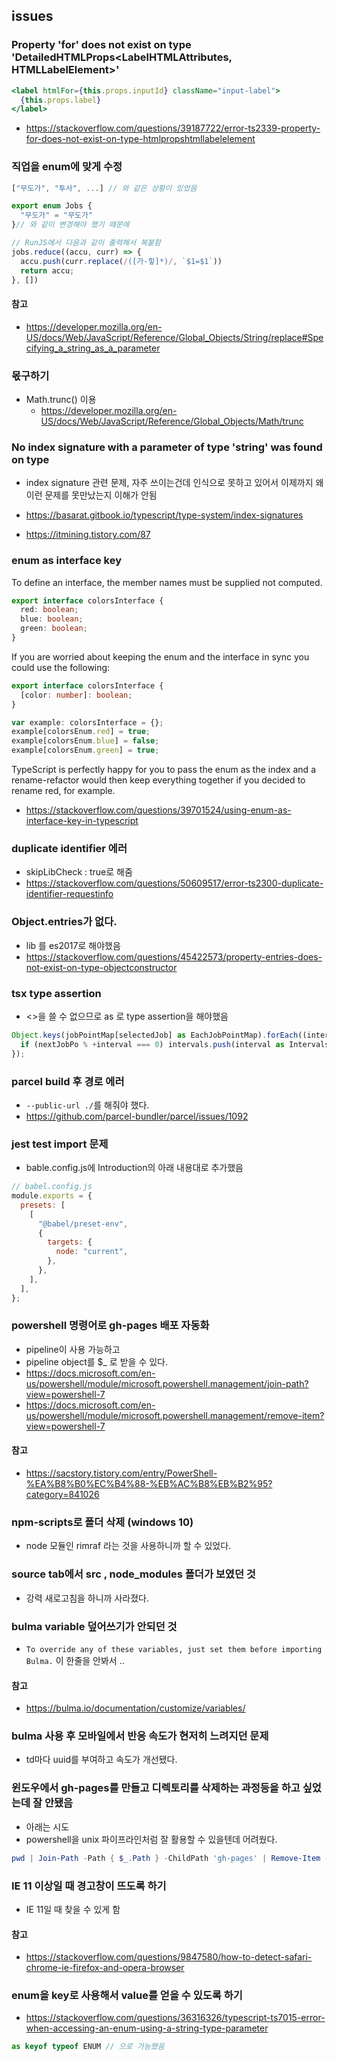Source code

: ## issues

### Property 'for' does not exist on type 'DetailedHTMLProps<LabelHTMLAttributes<HTMLLabelElement>, HTMLLabelElement>'

```jsx
<label htmlFor={this.props.inputId} className="input-label">
  {this.props.label}
</label>
```

- https://stackoverflow.com/questions/39187722/error-ts2339-property-for-does-not-exist-on-type-htmlpropshtmllabelelement

### 직업을 enum에 맞게 수정

```ts
["무도가", "투사", ...] // 와 같은 상황이 있었음

export enum Jobs {
  "무도가" = "무도가"
}// 와 같이 변경해야 했기 때문에

// RunJS에서 다음과 같이 출력해서 복붙함
jobs.reduce((accu, curr) => {
  accu.push(curr.replace(/([가-힣]*)/, `$1=$1`))
  return accu;
}, [])
```

#### 참고

- https://developer.mozilla.org/en-US/docs/Web/JavaScript/Reference/Global_Objects/String/replace#Specifying_a_string_as_a_parameter

### 몫구하기

- Math.trunc() 이용
  - https://developer.mozilla.org/en-US/docs/Web/JavaScript/Reference/Global_Objects/Math/trunc

### No index signature with a parameter of type 'string' was found on type

- index signature 관련 문제, 자주 쓰이는건데 인식으로 못하고 있어서 이제까지 왜 이런 문제를 못만났는지 이해가 안됨

- https://basarat.gitbook.io/typescript/type-system/index-signatures
- https://itmining.tistory.com/87

### enum as interface key

To define an interface, the member names must be supplied not computed.

```ts
export interface colorsInterface {
  red: boolean;
  blue: boolean;
  green: boolean;
}
```

If you are worried about keeping the enum and the interface in sync you could use the following:

```ts
export interface colorsInterface {
  [color: number]: boolean;
}

var example: colorsInterface = {};
example[colorsEnum.red] = true;
example[colorsEnum.blue] = false;
example[colorsEnum.green] = true;
```

TypeScript is perfectly happy for you to pass the enum as the index and a rename-refactor would then keep everything together if you decided to rename red, for example.

- https://stackoverflow.com/questions/39701524/using-enum-as-interface-key-in-typescript

### duplicate identifier 에러

- skipLibCheck : true로 해줌
- https://stackoverflow.com/questions/50609517/error-ts2300-duplicate-identifier-requestinfo

### Object.entries가 없다.

- lib 를 es2017로 해야했음
- https://stackoverflow.com/questions/45422573/property-entries-does-not-exist-on-type-objectconstructor

### tsx type assertion

- <>을 쓸 수 없으므로 as 로 type assertion을 해야했음

```ts
Object.keys(jobPointMap[selectedJob] as EachJobPointMap).forEach((interval) => {
  if (nextJobPo % +interval === 0) intervals.push(interval as Intervals);
});
```

### parcel build 후 경로 에러

- `--public-url ./`를 해줘야 했다.
- https://github.com/parcel-bundler/parcel/issues/1092

### jest test import 문제

- bable.config.js에 Introduction의 아래 내용대로 추가했음

```js
// babel.config.js
module.exports = {
  presets: [
    [
      "@babel/preset-env",
      {
        targets: {
          node: "current",
        },
      },
    ],
  ],
};
```

### powershell 명령어로 gh-pages 배포 자동화

- pipeline이 사용 가능하고
- pipeline object를 \$\_ 로 받을 수 있다.
- https://docs.microsoft.com/en-us/powershell/module/microsoft.powershell.management/join-path?view=powershell-7
- https://docs.microsoft.com/en-us/powershell/module/microsoft.powershell.management/remove-item?view=powershell-7

#### 참고

- https://sacstory.tistory.com/entry/PowerShell-%EA%B8%B0%EC%B4%88-%EB%AC%B8%EB%B2%95?category=841026

### npm-scripts로 폴더 삭제 (windows 10)

- node 모듈인 rimraf 라는 것을 사용하니까 할 수 있었다.

### source tab에서 src , node_modules 폴더가 보였던 것

- 강력 새로고침을 하니까 사라졌다.

### bulma variable 덮어쓰기가 안되던 것

- `To override any of these variables, just set them before importing Bulma.` 이 한줄을 안봐서 ..

#### 참고

- https://bulma.io/documentation/customize/variables/

### bulma 사용 후 모바일에서 반응 속도가 현저히 느려지던 문제

- td마다 uuid를 부여하고 속도가 개선됐다.

### 윈도우에서 gh-pages를 만들고 디렉토리를 삭제하는 과정등을 하고 싶었는데 잘 안됐음

- 아래는 시도
- powershell을 unix 파이프라인처럼 잘 활용할 수 있을텐데 어려웠다.

```powershell
pwd | Join-Path -Path { $_.Path } -ChildPath 'gh-pages' | Remove-Item -LiteralPath { $_ } -Recurse; parcel build index.html --public-url ./ --out-dir gh-pages
```

### IE 11 이상일 때 경고창이 뜨도록 하기

- IE 11일 때 찾을 수 있게 함

#### 참고

- https://stackoverflow.com/questions/9847580/how-to-detect-safari-chrome-ie-firefox-and-opera-browser

### enum을 key로 사용해서 value를 얻을 수 있도록 하기

- https://stackoverflow.com/questions/36316326/typescript-ts7015-error-when-accessing-an-enum-using-a-string-type-parameter

```ts
as keyof typeof ENUM // 으로 가능했음
```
════════
EXERCISE: Transcribe all records verbatim and omit each image.

EXPECTED OUTPUT:
Source code

: ## issues

### Property 'for' does not exist on type 'DetailedHTMLProps<LabelHTMLAttributes<HTMLLabelElement>, HTMLLabelElement>'

```jsx
<label htmlFor={this.props.inputId} className="input-label">
  {this.props.label}
</label>
```

- https://stackoverflow.com/questions/39187722/error-ts2339-property-for-does-not-exist-on-type-htmlpropshtmllabelelement

### 직업을 enum에 맞게 수정

```ts
["무도가", "투사", ...] // 와 같은 상황이 있었음

export enum Jobs {
  "무도가" = "무도가"
}// 와 같이 변경해야 했기 때문에

// RunJS에서 다음과 같이 출력해서 복붙함
jobs.reduce((accu, curr) => {
  accu.push(curr.replace(/([가-힣]*)/, `$1=$1`))
  return accu;
}, [])
```

#### 참고

- https://developer.mozilla.org/en-US/docs/Web/JavaScript/Reference/Global_Objects/String/replace#Specifying_a_string_as_a_parameter

### 몫구하기

- Math.trunc() 이용
  - https://developer.mozilla.org/en-US/docs/Web/JavaScript/Reference/Global_Objects/Math/trunc

### No index signature with a parameter of type 'string' was found on type

- index signature 관련 문제, 자주 쓰이는건데 인식으로 못하고 있어서 이제까지 왜 이런 문제를 못만났는지 이해가 안됨

- https://basarat.gitbook.io/typescript/type-system/index-signatures
- https://itmining.tistory.com/87

### enum as interface key

To define an interface, the member names must be supplied not computed.

```ts
export interface colorsInterface {
  red: boolean;
  blue: boolean;
  green: boolean;
}
```

If you are worried about keeping the enum and the interface in sync you could use the following:

```ts
export interface colorsInterface {
  [color: number]: boolean;
}

var example: colorsInterface = {};
example[colorsEnum.red] = true;
example[colorsEnum.blue] = false;
example[colorsEnum.green] = true;
```

TypeScript is perfectly happy for you to pass the enum as the index and a rename-refactor would then keep everything together if you decided to rename red, for example.

- https://stackoverflow.com/questions/39701524/using-enum-as-interface-key-in-typescript

### duplicate identifier 에러

- skipLibCheck : true로 해줌
- https://stackoverflow.com/questions/50609517/error-ts2300-duplicate-identifier-requestinfo

### Object.entries가 없다.

- lib 를 es2017로 해야했음
- https://stackoverflow.com/questions/45422573/property-entries-does-not-exist-on-type-objectconstructor

### tsx type assertion

- <>을 쓸 수 없으므로 as 로 type assertion을 해야했음

```ts
Object.keys(jobPointMap[selectedJob] as EachJobPointMap).forEach((interval) => {
  if (nextJobPo % +interval === 0) intervals.push(interval as Intervals);
});
```

### parcel build 후 경로 에러

- `--public-url ./`를 해줘야 했다.
- https://github.com/parcel-bundler/parcel/issues/1092

### jest test import 문제

- bable.config.js에 Introduction의 아래 내용대로 추가했음

```js
// babel.config.js
module.exports = {
  presets: [
    [
      "@babel/preset-env",
      {
        targets: {
          node: "current",
        },
      },
    ],
  ],
};
```

### powershell 명령어로 gh-pages 배포 자동화

- pipeline이 사용 가능하고
- pipeline object를 \$\_ 로 받을 수 있다.
- https://docs.microsoft.com/en-us/powershell/module/microsoft.powershell.management/join-path?view=powershell-7
- https://docs.microsoft.com/en-us/powershell/module/microsoft.powershell.management/remove-item?view=powershell-7

#### 참고

- https://sacstory.tistory.com/entry/PowerShell-%EA%B8%B0%EC%B4%88-%EB%AC%B8%EB%B2%95?category=841026

### npm-scripts로 폴더 삭제 (windows 10)

- node 모듈인 rimraf 라는 것을 사용하니까 할 수 있었다.

### source tab에서 src , node_modules 폴더가 보였던 것

- 강력 새로고침을 하니까 사라졌다.

### bulma variable 덮어쓰기가 안되던 것

- `To override any of these variables, just set them before importing Bulma.` 이 한줄을 안봐서 ..

#### 참고

- https://bulma.io/documentation/customize/variables/

### bulma 사용 후 모바일에서 반응 속도가 현저히 느려지던 문제

- td마다 uuid를 부여하고 속도가 개선됐다.

### 윈도우에서 gh-pages를 만들고 디렉토리를 삭제하는 과정등을 하고 싶었는데 잘 안됐음

- 아래는 시도
- powershell을 unix 파이프라인처럼 잘 활용할 수 있을텐데 어려웠다.

```powershell
pwd | Join-Path -Path { $_.Path } -ChildPath 'gh-pages' | Remove-Item -LiteralPath { $_ } -Recurse; parcel build index.html --public-url ./ --out-dir gh-pages
```

### IE 11 이상일 때 경고창이 뜨도록 하기

- IE 11일 때 찾을 수 있게 함

#### 참고

- https://stackoverflow.com/questions/9847580/how-to-detect-safari-chrome-ie-firefox-and-opera-browser

### enum을 key로 사용해서 value를 얻을 수 있도록 하기

- https://stackoverflow.com/questions/36316326/typescript-ts7015-error-when-accessing-an-enum-using-a-string-type-parameter

```ts
as keyof typeof ENUM // 으로 가능했음
```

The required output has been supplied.